Highlights 

  • Q3 global product net sales totaled USD 1.13B, up USD 554M year over year 
  • Quarterly profit increased to USD 344M from USD 91M in Q3 2024 
  • Cash and financial assets rose to USD 4.3B as of September 30, 2025 

Argenx SE(NASDAQ:ARGX) released its financial results for the third quarter ended September 30, 2025, reporting total operating income of USD 1.2B, compared with USD 0.6B in the same quarter of 2024. The growth was primarily driven by higher product sales of VYVGART, which recorded USD 1.13B in net sales, up from USD 0.6B a year earlier. 

Other operating income came to USD 24M, mainly reflecting R&D tax incentives and payroll tax rebates. 

Total operating expenses stood at USD 805M, compared with USD 575M in Q3 2024. The cost of sales amounted to USD 109M, while R&D expenses totaled USD 356M, primarily linked to ongoing development of efgartigimod, empasiprubart, and ARGX-119. Selling, general, and administrative expenses reached USD 336M, mainly due to commercialization efforts for the VYVGART franchise and personnel-related costs. 

The company reported net profit of USD 344M for the quarter, an increase from USD 91M in the same period last year. As of September 30, 2025, cash, cash equivalents, and current financial assets totaled USD 4.3B, compared with USD 3.4B as of December 31, 2024. Guidance for combined R&D and SG&A spending remains at approximately USD 2.5B. 

Business and Pipeline Update 

Chief Executive Officer Tim Van Hauwermeiren commented, “argenx continues to deliver on our bold innovation agenda, driving transformational impact for patients worldwide.” 

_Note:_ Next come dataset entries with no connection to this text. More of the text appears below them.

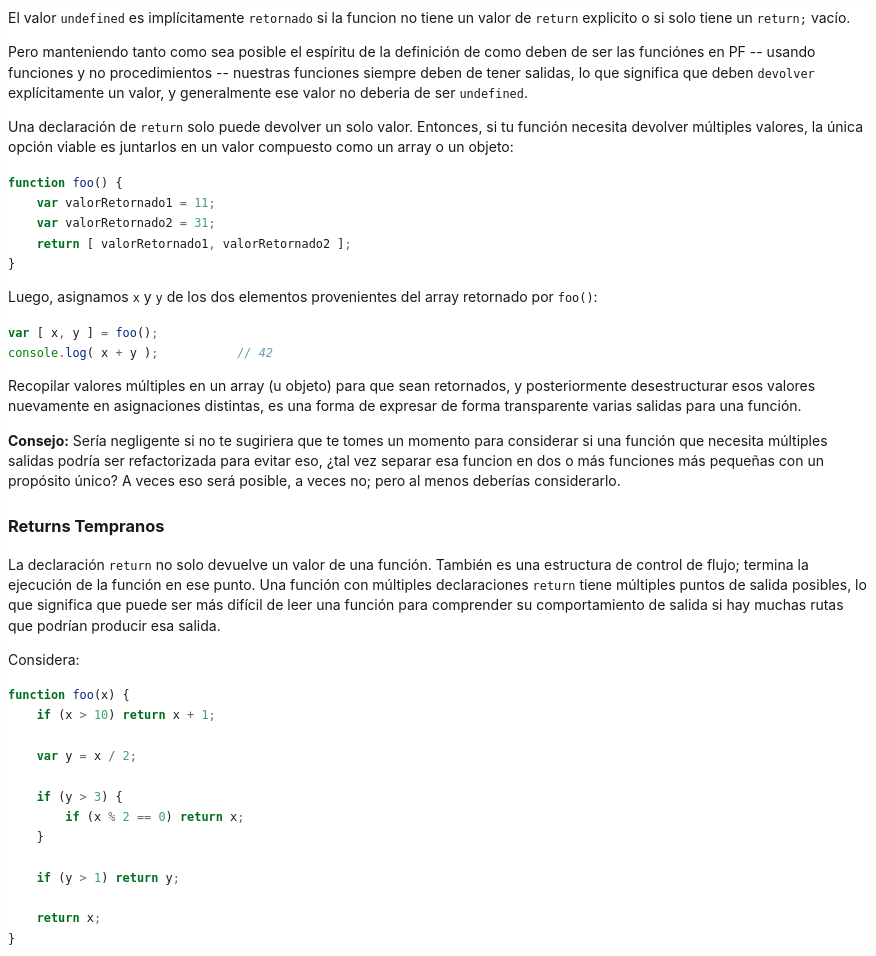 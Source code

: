 El valor `undefined` es implícitamente `retornado` si la funcion no tiene un valor de `return` explicito o si solo tiene un `return;` vacío.

Pero manteniendo tanto como sea posible el espíritu de la definición de como deben de ser las funciónes en PF -- usando funciones y no procedimientos -- nuestras funciones siempre deben de tener salidas, lo que significa que deben `devolver` explícitamente un valor, y generalmente ese valor no deberia de ser `undefined`.

Una declaración de `return` solo puede devolver un solo valor. Entonces, si tu función necesita devolver múltiples valores, la única opción viable es juntarlos en un valor compuesto como un array o un objeto:

```js
function foo() {
    var valorRetornado1 = 11;
    var valorRetornado2 = 31;
    return [ valorRetornado1, valorRetornado2 ];
}
```

Luego, asignamos `x` y `y` de los dos elementos provenientes del array retornado por `foo()`:

```js
var [ x, y ] = foo();
console.log( x + y );           // 42
```

Recopilar valores múltiples en un array (u objeto) para que sean retornados, y posteriormente desestructurar esos valores nuevamente en asignaciones distintas, es una forma de expresar de forma transparente varias salidas para una función.

**Consejo:** Sería negligente si no te sugiriera que te tomes un momento para considerar si una función que necesita múltiples salidas podría ser refactorizada para evitar eso, ¿tal vez separar esa funcion en dos o más funciones más pequeñas con un propósito único? A veces eso será posible, a veces no; pero al menos deberías considerarlo.

### Returns Tempranos

La declaración `return` no solo devuelve un valor de una función. También es una estructura de control de flujo; termina la ejecución de la función en ese punto. Una función con múltiples declaraciones `return` tiene múltiples puntos de salida posibles, lo que significa que puede ser más difícil de leer una función para comprender su comportamiento de salida si hay muchas rutas que podrían producir esa salida.

Considera:

```js
function foo(x) {
    if (x > 10) return x + 1;

    var y = x / 2;

    if (y > 3) {
        if (x % 2 == 0) return x;
    }

    if (y > 1) return y;

    return x;
}
```

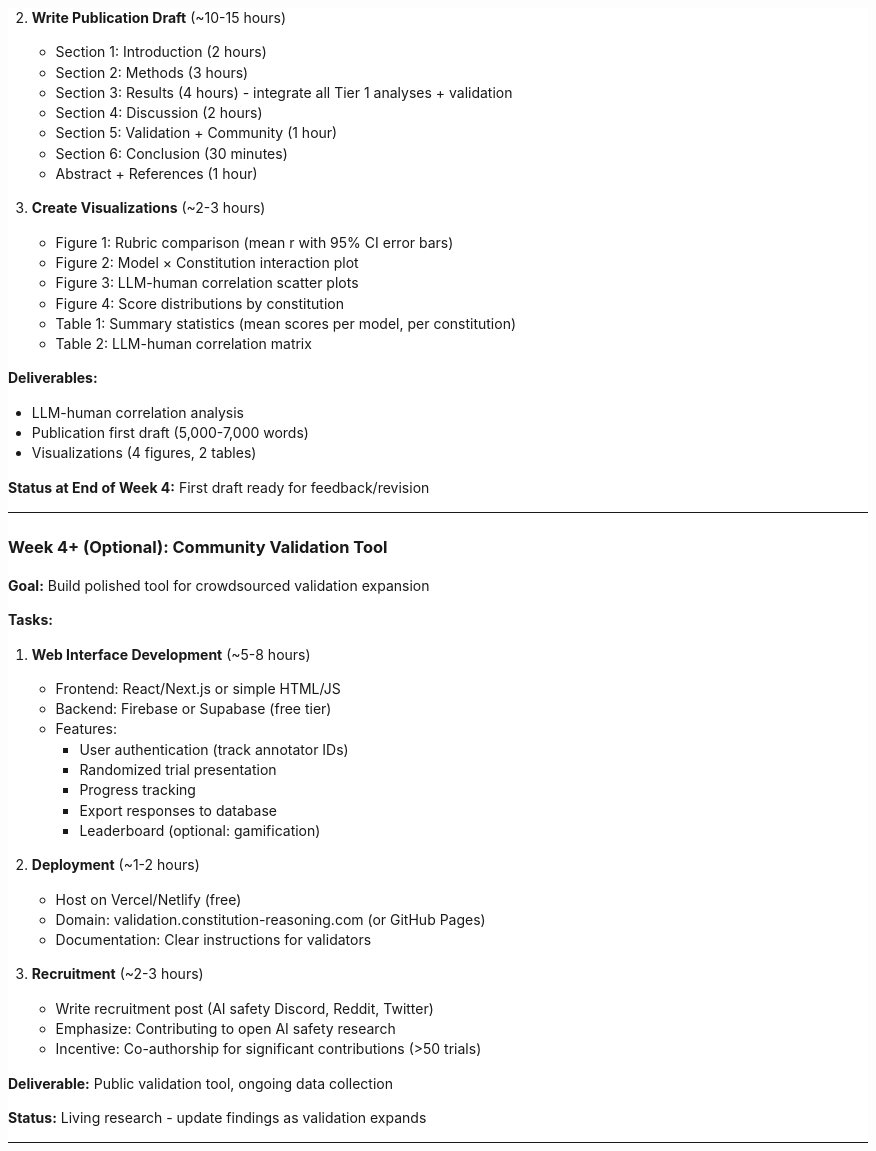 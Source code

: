 2. **Write Publication Draft** (~10-15 hours)
   - Section 1: Introduction (2 hours)
   - Section 2: Methods (3 hours)
   - Section 3: Results (4 hours) - integrate all Tier 1 analyses + validation
   - Section 4: Discussion (2 hours)
   - Section 5: Validation + Community (1 hour)
   - Section 6: Conclusion (30 minutes)
   - Abstract + References (1 hour)

3. **Create Visualizations** (~2-3 hours)
   - Figure 1: Rubric comparison (mean r with 95% CI error bars)
   - Figure 2: Model × Constitution interaction plot
   - Figure 3: LLM-human correlation scatter plots
   - Figure 4: Score distributions by constitution
   - Table 1: Summary statistics (mean scores per model, per constitution)
   - Table 2: LLM-human correlation matrix

**Deliverables:**
- LLM-human correlation analysis
- Publication first draft (5,000-7,000 words)
- Visualizations (4 figures, 2 tables)

**Status at End of Week 4:** First draft ready for feedback/revision

---

### Week 4+ (Optional): Community Validation Tool

**Goal:** Build polished tool for crowdsourced validation expansion

**Tasks:**

1. **Web Interface Development** (~5-8 hours)
   - Frontend: React/Next.js or simple HTML/JS
   - Backend: Firebase or Supabase (free tier)
   - Features:
     - User authentication (track annotator IDs)
     - Randomized trial presentation
     - Progress tracking
     - Export responses to database
     - Leaderboard (optional: gamification)

2. **Deployment** (~1-2 hours)
   - Host on Vercel/Netlify (free)
   - Domain: validation.constitution-reasoning.com (or GitHub Pages)
   - Documentation: Clear instructions for validators

3. **Recruitment** (~2-3 hours)
   - Write recruitment post (AI safety Discord, Reddit, Twitter)
   - Emphasize: Contributing to open AI safety research
   - Incentive: Co-authorship for significant contributions (>50 trials)

**Deliverable:** Public validation tool, ongoing data collection

**Status:** Living research - update findings as validation expands

--- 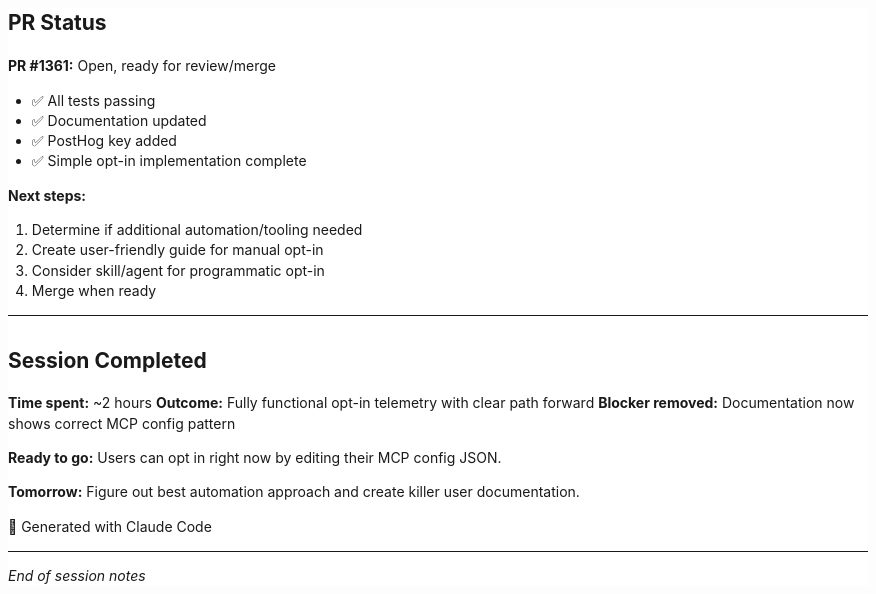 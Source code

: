 
## PR Status

**PR #1361:** Open, ready for review/merge
- ✅ All tests passing
- ✅ Documentation updated
- ✅ PostHog key added
- ✅ Simple opt-in implementation complete

**Next steps:**
1. Determine if additional automation/tooling needed
2. Create user-friendly guide for manual opt-in
3. Consider skill/agent for programmatic opt-in
4. Merge when ready

---

## Session Completed

**Time spent:** ~2 hours
**Outcome:** Fully functional opt-in telemetry with clear path forward
**Blocker removed:** Documentation now shows correct MCP config pattern

**Ready to go:** Users can opt in right now by editing their MCP config JSON.

**Tomorrow:** Figure out best automation approach and create killer user documentation.

🤖 Generated with Claude Code

---

*End of session notes*
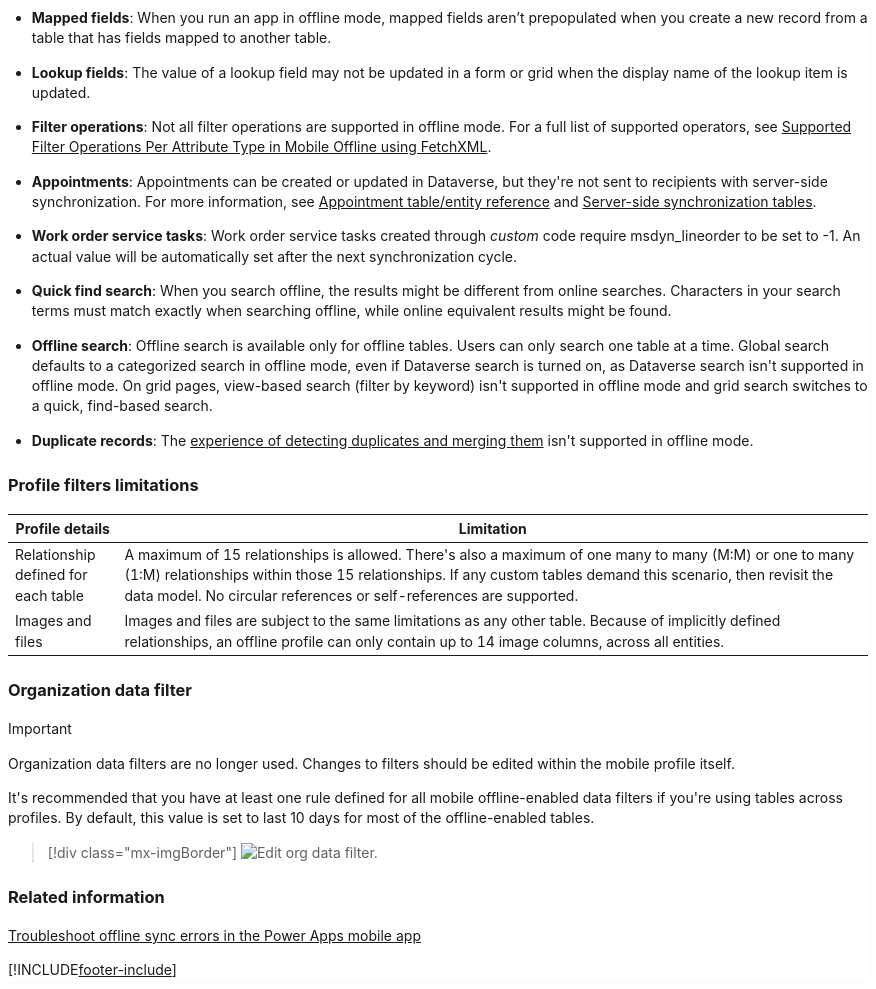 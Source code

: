 - **Mapped fields**: When you run an app in offline mode, mapped fields aren’t prepopulated when you create a new record from a table that has fields mapped to another table.

- **Lookup fields**: The value of a lookup field may not be updated in a form or grid when the display name of the lookup item is updated.

- **Filter operations**: Not all filter operations are supported in offline mode. For a full list of supported operators, see [Supported Filter Operations Per Attribute Type in Mobile Offline using FetchXML](/power-apps/developer/model-driven-apps/clientapi/reference/xrm-webapi/retrievemultiplerecords#supported-filter-operations-per-attribute-type-in-mobile-offline-using-fetchxml).

- **Appointments**: Appointments can be created or updated in Dataverse, but they're not sent to recipients with server-side synchronization. For more information, see [Appointment table/entity reference](../developer/data-platform/reference/entities/appointment.md) and [Server-side synchronization tables](../developer/data-platform/server-side-synchronization-entities.md).

- **Work order service tasks**: Work order service tasks created through *custom* code require msdyn_lineorder to be set to -1. An actual value will be automatically set after the next synchronization cycle.

- **Quick find search**: When you search offline, the results might be different from online searches. Characters in your search terms must match exactly when searching offline, while online equivalent results might be found.
  
- **Offline search**: Offline search is available only for offline tables. Users can only search one table at a time. Global search defaults to a categorized search in offline mode, even if Dataverse search is turned on, as Dataverse search isn't supported in offline mode. On grid pages, view-based search (filter by keyword) isn't supported in offline mode and grid search switches to a quick, find-based search.

- **Duplicate records**: The [experience of detecting duplicates and merging them](/power-platform/admin/detect-duplicate-records) isn't supported in offline mode. 

### Profile filters limitations

|Profile details |Limitation|  
|-------------|---------|  
|Relationship defined for each table|A maximum of 15 relationships is allowed. There's also a maximum of one many to many (M:M) or one to many (1:M) relationships within those 15 relationships. If any custom tables demand this scenario, then revisit the data model. No circular references or self-references are supported.|
|Images and files|Images and files are subject to the same limitations as any other table. Because of implicitly defined relationships, an offline profile can only contain up to 14 image columns, across all entities.|


### Organization data filter 

> [!IMPORTANT]
> Organization data filters are no longer used. Changes to filters should be edited within the mobile profile itself.

It's recommended that you have at least one rule defined for all mobile offline-enabled data filters if you're using tables across profiles. By default, this value is set to last 10 days for most of the offline-enabled tables.

 > [!div class="mx-imgBorder"]
 > ![Edit org data filter.](media/datafilter_1.png "Edit org data filter")

### Related information
[Troubleshoot offline sync errors in the Power Apps mobile app](/troubleshoot/power-platform/power-apps/mobile-apps/mobile-offline-troubleshooting)

[!INCLUDE[footer-include](../includes/footer-banner.md)]
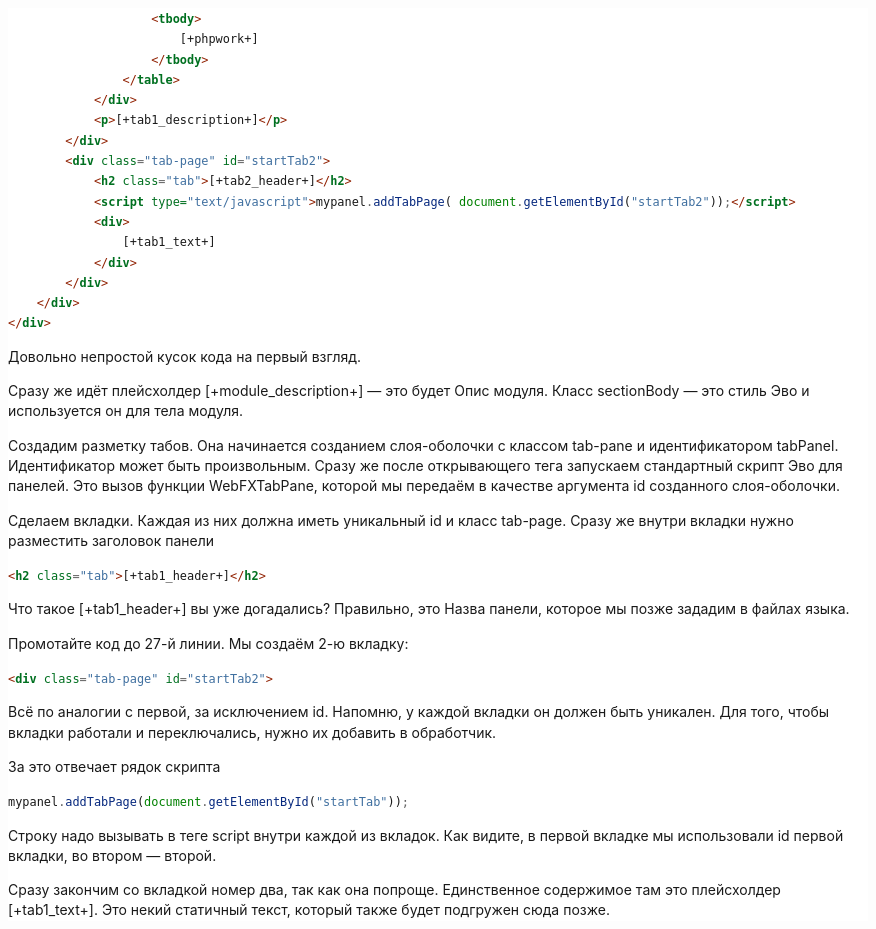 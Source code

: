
 ```html
					<tbody>
						[+phpwork+]
					</tbody>
				</table>
			</div>
			<p>[+tab1_description+]</p>
		</div>	
		<div class="tab-page" id="startTab2">
			<h2 class="tab">[+tab2_header+]</h2>
			<script type="text/javascript">mypanel.addTabPage( document.getElementById("startTab2"));</script>
			<div>
				[+tab1_text+]
			</div>
		</div>	
	</div>
</div>
```

Довольно непростой кусок кода на первый взгляд.

Сразу же идёт плейсхолдер [+module_description+] — это будет Опис модуля.
Класс sectionBody — это стиль Эво и используется он для тела модуля.

Создадим разметку табов. Она начинается созданием слоя-оболочки с классом tab-pane и идентификатором tabPanel. Идентификатор может быть произвольным. Сразу же после открывающего тега запускаем стандартный скрипт Эво для панелей. Это вызов функции WebFXTabPane, которой мы передаём в качестве аргумента id созданного слоя-оболочки.

Сделаем вкладки. Каждая из них должна иметь уникальный id и класс tab-page. Сразу же внутри вкладки нужно разместить заголовок панели

```html
<h2 class="tab">[+tab1_header+]</h2>
```

Что такое [+tab1_header+] вы уже догадались? Правильно, это Назва панели, которое мы позже зададим в файлах языка.

Промотайте код до 27-й линии. Мы создаём 2-ю вкладку:

```html
<div class="tab-page" id="startTab2">
```

Всё по аналогии с первой, за исключением id. Напомню, у каждой вкладки он должен быть уникален. Для того, чтобы вкладки работали и переключались, нужно их добавить в обработчик.

За это отвечает рядок скрипта

```js
mypanel.addTabPage(document.getElementById("startTab"));
```

Строку надо вызывать в теге script внутри каждой из вкладок. Как видите, в первой вкладке мы использовали id первой вкладки, во втором — второй.

Сразу закончим со вкладкой номер два, так как она попроще. Единственное содержимое там это плейсхолдер [+tab1_text+]. Это некий статичный текст, который также будет подгружен сюда позже.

The company is advancing its Vision 2030 strategy, which aims to treat 50,000 patients globally, achieve 10 labeled indications across approved medicines, and move five pipeline assets into Phase 3 development by 2030. 

During the quarter, VYVGART generated USD 1.13B in global sales. The subcutaneous prefilled syringe for self-injection received approval in Japan in September 2025, with a decision in Canada expected by year-end. 

Pipeline Progress 

Argenx continues to advance a diverse immunology pipeline, including several registrational and early-stage programs: 

  • Efgartigimod: Registrational trials ongoing in myositis, Sjögren’s disease, and Graves’ disease, with readouts expected between 2026 and 2027. 
  • Empasiprubart: Under evaluation of multifocal motor neuropathy, chronic inflammatory demyelinating polyneuropathy, and delayed graft function.  
  • ARGX-119: Advancing into registrational study in congenital myasthenic syndromes; proof-of-concept results in ALS expected in the first half of 2026. 
  • New pipeline candidates: Phase 1 study for ARGX-109 anticipated to complete by end of 2025; Phase 1 studies for ARGX-213 and ARGX-121 expected to conclude in the first half of 2026.